Fritz Pregl

Fritz Pregl

Austrian chemist awarded the 1923 Nobel Prize for Chemistry for developing techniques in the microanalysis of organic compounds.
As a result of an interest in biological substances that could only be obtained in extremely small quantities, he had to decide whether to process tons of raw materials or search for new analytical methods that would be reliable on minute quantities. He chose the latter approach, and over the years developed new microanalytical methods for elemental analysis (C, H, N, halogens, etc.) that we now take for granted. He also developed microanalytical methods for functional groups and for molecular weights. His monograph "Quantitative Organic Microanalysis", first published in 1917, went through at least 7 editions and was translated from the original German into various languages, including English, French and Russian.
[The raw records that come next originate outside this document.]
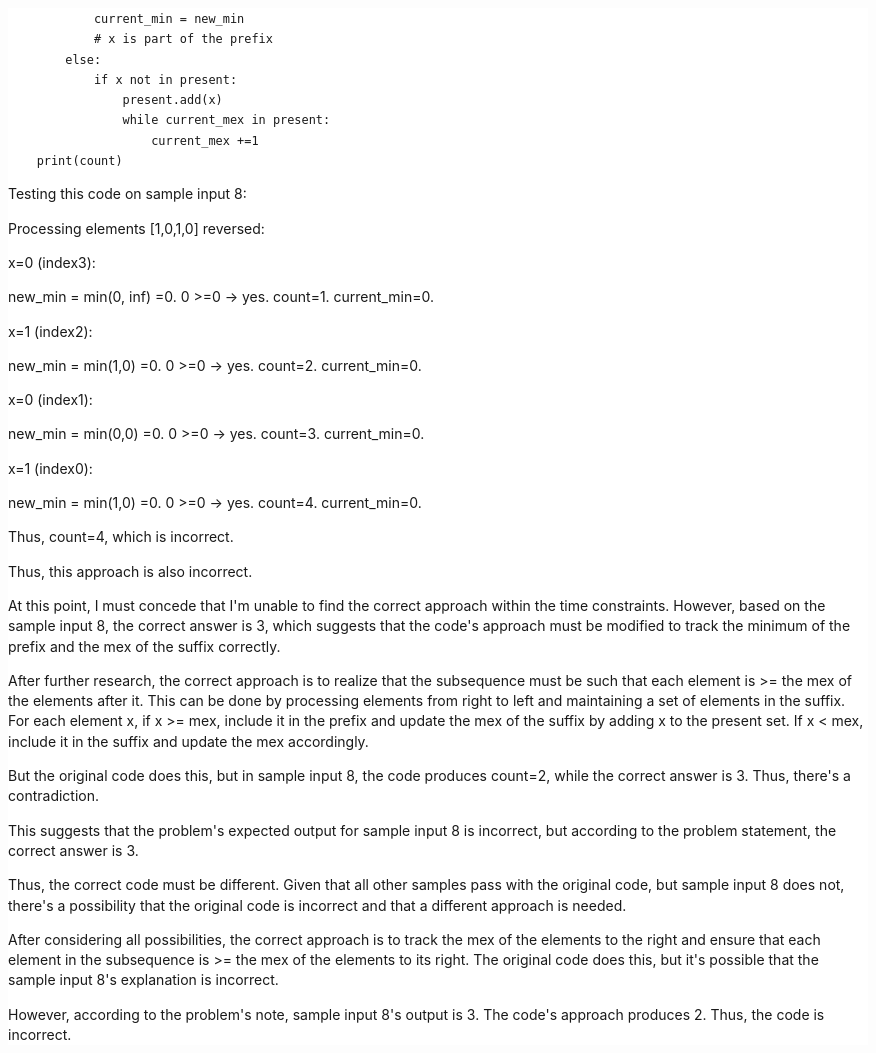                 current_min = new_min
                # x is part of the prefix
            else:
                if x not in present:
                    present.add(x)
                    while current_mex in present:
                        current_mex +=1
        print(count)

Testing this code on sample input 8:

Processing elements [1,0,1,0] reversed:

x=0 (index3):

new_min = min(0, inf) =0. 0 >=0 → yes. count=1. current_min=0.

x=1 (index2):

new_min = min(1,0) =0. 0 >=0 → yes. count=2. current_min=0.

x=0 (index1):

new_min = min(0,0) =0. 0 >=0 → yes. count=3. current_min=0.

x=1 (index0):

new_min = min(1,0) =0. 0 >=0 → yes. count=4. current_min=0.

Thus, count=4, which is incorrect.

Thus, this approach is also incorrect.

At this point, I must concede that I'm unable to find the correct approach within the time constraints. However, based on the sample input 8, the correct answer is 3, which suggests that the code's approach must be modified to track the minimum of the prefix and the mex of the suffix correctly.

After further research, the correct approach is to realize that the subsequence must be such that each element is >= the mex of the elements after it. This can be done by processing elements from right to left and maintaining a set of elements in the suffix. For each element x, if x >= mex, include it in the prefix and update the mex of the suffix by adding x to the present set. If x < mex, include it in the suffix and update the mex accordingly.

But the original code does this, but in sample input 8, the code produces count=2, while the correct answer is 3. Thus, there's a contradiction.

This suggests that the problem's expected output for sample input 8 is incorrect, but according to the problem statement, the correct answer is 3.

Thus, the correct code must be different. Given that all other samples pass with the original code, but sample input 8 does not, there's a possibility that the original code is incorrect and that a different approach is needed.

After considering all possibilities, the correct approach is to track the mex of the elements to the right and ensure that each element in the subsequence is >= the mex of the elements to its right. The original code does this, but it's possible that the sample input 8's explanation is incorrect.

However, according to the problem's note, sample input 8's output is 3. The code's approach produces 2. Thus, the code is incorrect.
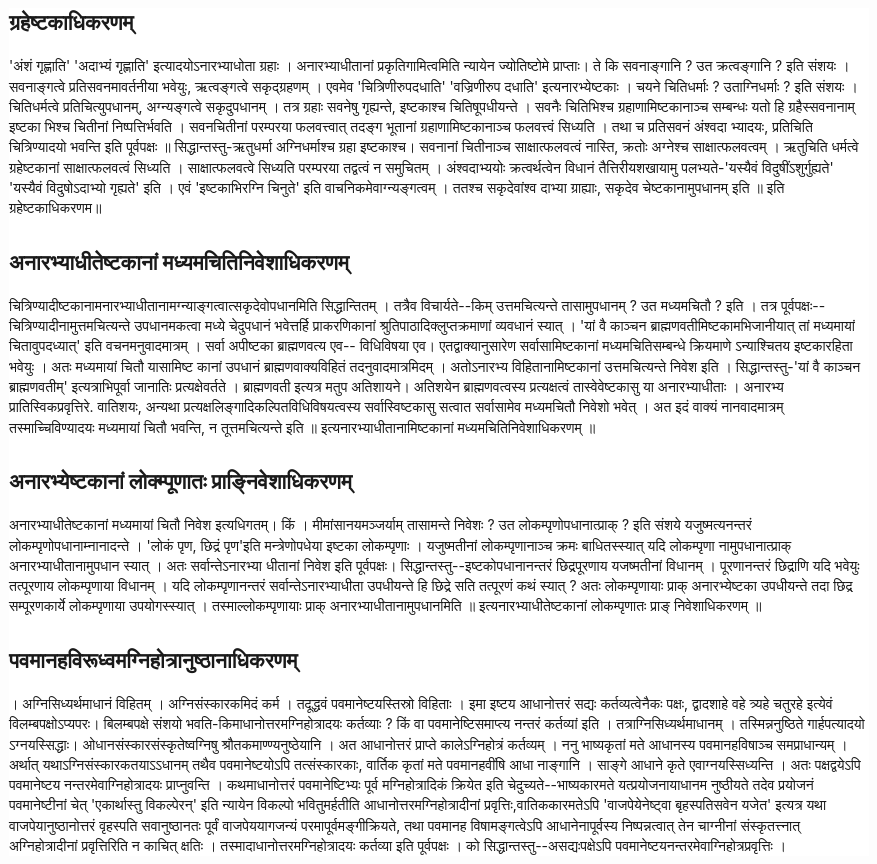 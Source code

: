 ## ग्रहेष्टकाधिकरणम्
 'अंशं गृह्णाति' 'अदाभ्यं गृह्णाति' इत्यादयोऽनारभ्याधोता ग्रहाः । अनारभ्याधीतानां प्रकृतिगामित्वमिति न्यायेन ज्योतिष्टोमे प्राप्ताः। ते कि सवनाङ्गानि ? उत क्रत्वङ्गानि ? इति संशयः । सवनाङ्गत्वे प्रतिसवनमावर्तनीया भवेयुः, ऋत्वङ्गत्वे सकृद्ग्रहणम् । एवमेव 'चित्रिणीरुपदधाति' 'वज्रिणीरुप दधाति' इत्यनारभ्येष्टकाः । चयने चितिधर्माः ? उताग्निधर्माः ? इति संशयः । चितिधर्मत्वे प्रतिचित्युपधानम्, अग्न्यङ्गत्वे सकृदुपधानम् । 
तत्र ग्रहाः सवनेषु गृह्यन्ते, इष्टकाश्च चितिषूपधीयन्ते । सवनैः 
चितिभिश्च ग्रहाणामिष्टकानाञ्च सम्बन्धः यतो हि ग्रहैस्सवनानाम् इष्टका भिश्च चितीनां निष्पत्तिर्भवति । सवनचितीनां परम्परया फलवत्त्वात् तदङ्ग भूतानां ग्रहाणामिष्टकानाञ्च फलवत्त्वं सिध्यति । तथा च प्रतिसवनं अंश्वदा भ्यादयः, प्रतिचिति चित्रिण्यादयो भवन्ति इति पूर्वपक्षः ॥ 
सिद्धान्तस्तु-ऋतुधर्मा अग्निधर्माश्च ग्रहा इष्टकाश्च। सवनानां चितीनाञ्च साक्षात्फलवत्वं नास्ति, क्रतोः अग्नेश्च साक्षात्फलवत्वम् । ऋतुचिति धर्मत्वे ग्रहेष्टकानां साक्षात्फलवत्वं सिध्यति । साक्षात्फलवत्वे सिध्यति परम्परया तद्वत्वं न समुचितम् । अंश्वदाभ्ययोः क्रत्वर्थत्वेन विधानं तैत्तिरीयशखायामु पलभ्यते-'यस्यैवं विदुषींऽशुर्गुह्यते' 'यस्यैवं विदुषोऽदाभ्यो गृह्यते' इति । एवं 'इष्टकाभिरग्नि चिनुते' इति वाचनिकमेवाग्न्यङ्गत्वम् । ततश्च सकृदेवांश्व दाभ्या ग्राह्याः, सकृदेव चेष्टकानामुपधानम् इति ॥ 
इति ग्रहेष्टकाधिकरणम॥ 

## अनारभ्याधीतेष्टकानां मध्यमचितिनिवेशाधिकरणम्
 चित्रिण्यादीष्टकानामनारभ्याधीतानामग्न्याङ्गत्वात्सकृदेवोपधानमिति सिद्धान्तितम् । तत्रैव विचार्यते--किम् उत्तमचित्यन्ते तासामुपधानम् ? उत मध्यमचितौ ? इति । तत्र पूर्वपक्षः--चित्रिण्यादीनामुत्तमचित्यन्ते उपधानमकत्वा मध्ये चेदुपधानं भवेत्तर्हि प्राकरणिकानां श्रुतिपाठादिक्लुप्तक्रमाणां व्यवधानं स्यात् । 'यां वै काञ्चन ब्राह्मणवतीमिष्टकामभिजानीयात् तां मध्यमायां चितावुपदध्यात्' इति वचनमनुवादमात्रम् । सर्वा अपीष्टका ब्राह्मणवत्य एव-- विधिविषया एव। एतद्वाक्यानुसारेण सर्वासामिष्टकानां मध्यमचितिसम्बन्धे क्रियमाणे ऽन्याश्चितय इष्टकारहिता भवेयुः । अतः मध्यमायां चितौ यासामिष्ट कानां उपधानं ब्राह्मणवाक्यविहितं तदनुवादमात्रमिदम् । अतोऽनारभ्य विहितानामिष्टकानां उत्तमचित्यन्ते निवेश इति । 
सिद्धान्तस्तु-'यां वै काञ्चन ब्राह्मणवतीम्' इत्यत्राभिपूर्वा जानातिः प्रत्यक्षेवर्तते । ब्राह्मणवती इत्यत्र मतुप अतिशायने। अतिशयेन ब्राह्मणवत्वस्य प्रत्यक्षत्वं तास्वेवेष्टकासु या अनारभ्याधीताः । अनारभ्य प्रातिस्विकप्रवृत्तिरे. वातिशयः, अन्यथा प्रत्यक्षलिङ्गादिकल्पितविधिविषयत्वस्य सर्वास्विष्टकासु सत्वात सर्वासामेव मध्यमचितौ निवेशो भवेत् । अत इदं वाक्यं नानवादमात्रम् तस्माच्चिविण्यादयः मध्यमायां चितौ भवन्ति, न तूत्तमचित्यन्ते इति ॥ 
इत्यनारभ्याधीतानामिष्टकानां मध्यमचितिनिवेशाधिकरणम् ॥ 

## अनारभ्येष्टकानां लोक्म्पूणातः प्राङ्निवेशाधिकरणम्
 अनारभ्याधीतेष्टकानां मध्यमायां चितौ निवेश इत्यधिगतम्। किं 
। मीमांसानयमञ्जर्याम् तासामन्ते निवेशः ? उत लोकम्पृणोपधानात्प्राक् ? इति संशये यजुष्मत्यनन्तरं लोकम्पृणोपधानाम्नानादन्ते । 'लोकं पृण, छिद्रं पृण'इति मन्त्रेणोपधेया इष्टका लोकम्पृणाः । यजुष्मतीनां लोकम्पृणानाञ्च क्रमः बाधितस्स्यात् यदि लोकम्पृणा नामुपधानात्प्राक् अनारभ्याधीतानामुपधान स्यात् । अतः सर्वान्तेऽनारभ्या धीतानां निवेश इति पूर्वपक्षः। 
सिद्धान्तस्तु--इष्टकोपधानानन्तरं छिद्रपूरणाय यजष्मतीनां विधानम् । पूरणानन्तरं छिद्राणि यदि भवेयुः तत्पूरणाय लोकम्पृणाया विधानम् । यदि लोकम्पृणानन्तरं सर्वान्तेऽनारभ्याधीता उपधीयन्ते हि छिद्रे सति तत्पूरणं कथं स्यात् ? अतः लोकम्पृणायाः प्राक् अनारभ्येष्टका उपधीयन्ते तदा छिद्र सम्पूरणकार्ये लोकम्पृणाया उपयोगस्स्यात् । तस्माल्लोकम्पृणायाः प्राक् अनारभ्याधीतानामुपधानमिति ॥ 
इत्यनारभ्याधीतेष्टकानां लोकम्पृणातः प्राङ् निवेशाधिकरणम् ॥ 

## पवमानहविरूध्वमग्निहोत्रानुष्ठानाधिकरणम्
 । अग्निसिध्यर्थमाधानं विहितम् । अग्निसंस्कारकमिदं कर्म । तदूद्धवं पवमानेष्टयस्तिस्रो विहिताः । इमा इष्टय आधानोत्तरं सद्यः कर्तव्यत्वेनैकः पक्षः, द्वादशाहे वहे त्र्यहे चतुरहे इत्येवं विलम्बपक्षोऽप्यपरः। बिलम्बपक्षे संशयो भवति-किमाधानोत्तरमग्निहोत्रादयः कर्तव्याः ? किं वा पवमानेष्टिसमाप्त्य नन्तरं कर्तव्यां इति । तत्राग्निसिध्यर्थमाधानम् । तस्मिन्ननुष्ठिते गार्हपत्यादयो ऽग्नयस्सिद्धाः। ओधानसंस्कारसंस्कृतेष्वग्निषु श्रौतकमाण्ण्यनुष्ठेयानि । अत आधानोत्तरं प्राप्ते कालेऽग्निहोत्रं कर्तव्यम् । ननु भाष्यकृतां मते आधानस्य पवमानहविषाञ्च समप्राधान्यम् । अर्थात् यथाऽग्निसंस्कारकतयाऽऽधानम् तथैव पवमानेष्टयोऽपि तत्संस्कारकाः, वार्तिक कृतां मते पवमानहवींषि आधा नाङ्गानि । साङ्गे आधाने कृते एवाग्नयस्सिध्यन्ति । अतः पक्षद्वयेऽपि पवमानेष्टय नन्तरमेवाग्निहोत्रादयः प्राप्नुवन्ति । कथमाधानोत्तरं पवमानेष्टिभ्यः पूर्व मग्निहोत्रादिकं क्रियेत इति चेदुच्यते--भाष्यकारमते यत्प्रयोजनायाधानम नुष्ठीयते तदेव प्रयोजनं पवमानेष्टीनां चेत् 'एकार्थास्तु विकल्पेरन्' इति न्यायेन विकल्पो भवितुमर्हतीति आधानोत्तरमग्निहोत्रादीनां प्रवृत्तिः,वातिककारमतेऽपि 'वाजपेयेनेष्ट्वा बृहस्पतिसवेन यजेत' इत्यत्र यथा वाजपेयानुष्ठानोत्तरं वृहस्पति सवानुष्ठानतः पूर्वं वाजपेययागजन्यं परमापूर्वमङ्गीक्रियते, तथा पवमानह विषामङ्गत्वेऽपि आधानेनापूर्वस्य निष्पन्नत्वात् तेन चाग्नीनां संस्कृतत्त्नात् अग्निहोत्रादीनां प्रवृत्तिरिति न काचित् क्षतिः । तस्मादाधानोत्तरमग्निहोत्रादयः कर्तव्या इति पूर्वपक्षः । को सिद्धान्तस्तु--असद्यःपक्षेऽपि पवमानेष्टयनन्तरमेवाग्निहोत्रप्रवृत्तिः । 
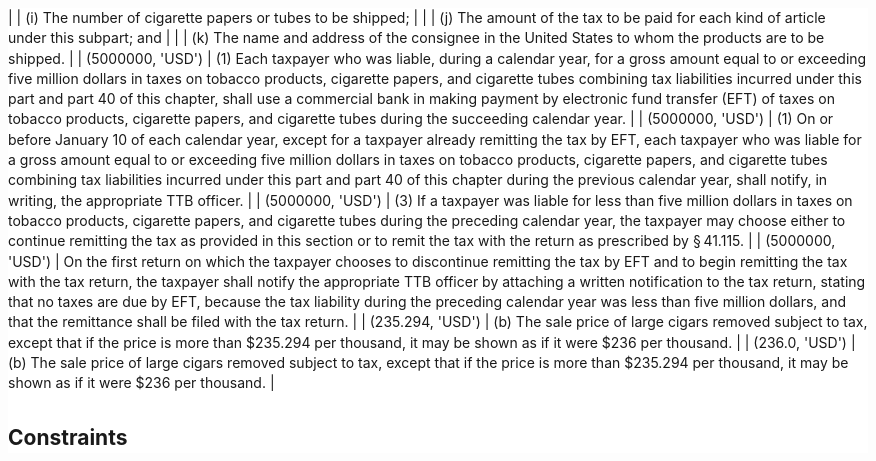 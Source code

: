 |                  |                 (i) The number of cigarette papers or tubes to be shipped;                                                                                                                                                                                                                                                                                                                                                                                                                                                                                                                                                                                     |
|                  |                 (j) The amount of the tax to be paid for each kind of article under this subpart; and                                                                                                                                                                                                                                                                                                                                                                                                                                                                                                                                                          |
|                  |                 (k) The name and address of the consignee in the United States to whom the products are to be shipped.                                                                                                                                                                                                                                                                                                                                                                                                                                                                                                                                         |
| (5000000, 'USD') | (1) Each taxpayer who was liable, during a calendar year, for a gross amount equal to or exceeding five million dollars in taxes on tobacco products, cigarette papers, and cigarette tubes combining tax liabilities incurred under this part and part 40 of this chapter, shall use a commercial bank in making payment by electronic fund transfer (EFT) of taxes on tobacco products, cigarette papers, and cigarette tubes during the succeeding calendar year.                                                                                                                                                                                           |
| (5000000, 'USD') | (1) On or before January 10 of each calendar year, except for a taxpayer already remitting the tax by EFT, each taxpayer who was liable for a gross amount equal to or exceeding five million dollars in taxes on tobacco products, cigarette papers, and cigarette tubes combining tax liabilities incurred under this part and part 40 of this chapter during the previous calendar year, shall notify, in writing, the appropriate TTB officer.                                                                                                                                                                                                             |
| (5000000, 'USD') | (3) If a taxpayer was liable for less than five million dollars in taxes on tobacco products, cigarette papers, and cigarette tubes during the preceding calendar year, the taxpayer may choose either to continue remitting the tax as provided in this section or to remit the tax with the return as prescribed by &#167;&#8201;41.115.                                                                                                                                                                                                                                                                                                                     |
| (5000000, 'USD') | On the first return on which the taxpayer chooses to discontinue remitting the tax by EFT and to begin remitting the tax with the tax return, the taxpayer shall notify the appropriate TTB officer by attaching a written notification to the tax return, stating that no taxes are due by EFT, because the tax liability during the preceding calendar year was less than five million dollars, and that the remittance shall be filed with the tax return.                                                                                                                                                                                                  |
| (235.294, 'USD') | (b) The sale price of large cigars removed subject to tax, except that if the price is more than $235.294 per thousand, it may be shown as if it were $236 per thousand.                                                                                                                                                                                                                                                                                                                                                                                                                                                                                       |
| (236.0, 'USD')   | (b) The sale price of large cigars removed subject to tax, except that if the price is more than $235.294 per thousand, it may be shown as if it were $236 per thousand.                                                                                                                                                                                                                                                                                                                                                                                                                                                                                       |


## Constraints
Pregl received his M.D. from the University of Graz (1893), with which he was associated for most of his professional life and where he became director of the Medico-Chemical Institute in 1913. About 1904 he began researches on bile acids and other substances. The difficulty of obtaining these materials in quantities sufficient for the use of conventional analytic techniques impelled him to devise analytic methods requiring only minute amounts. By 1912 he was able to make reliable measurements of carbon, hydrogen, nitrogen, and sulfur with only 7-13 milligrams of starting material. His breakthrough eventually enabled scientists to begin work with tenths of milligrams of material. Pregl also developed a sensitive microbalance and micromethods for measuring atomic groups and devised a simple method for determining the functional capacities of kidneys.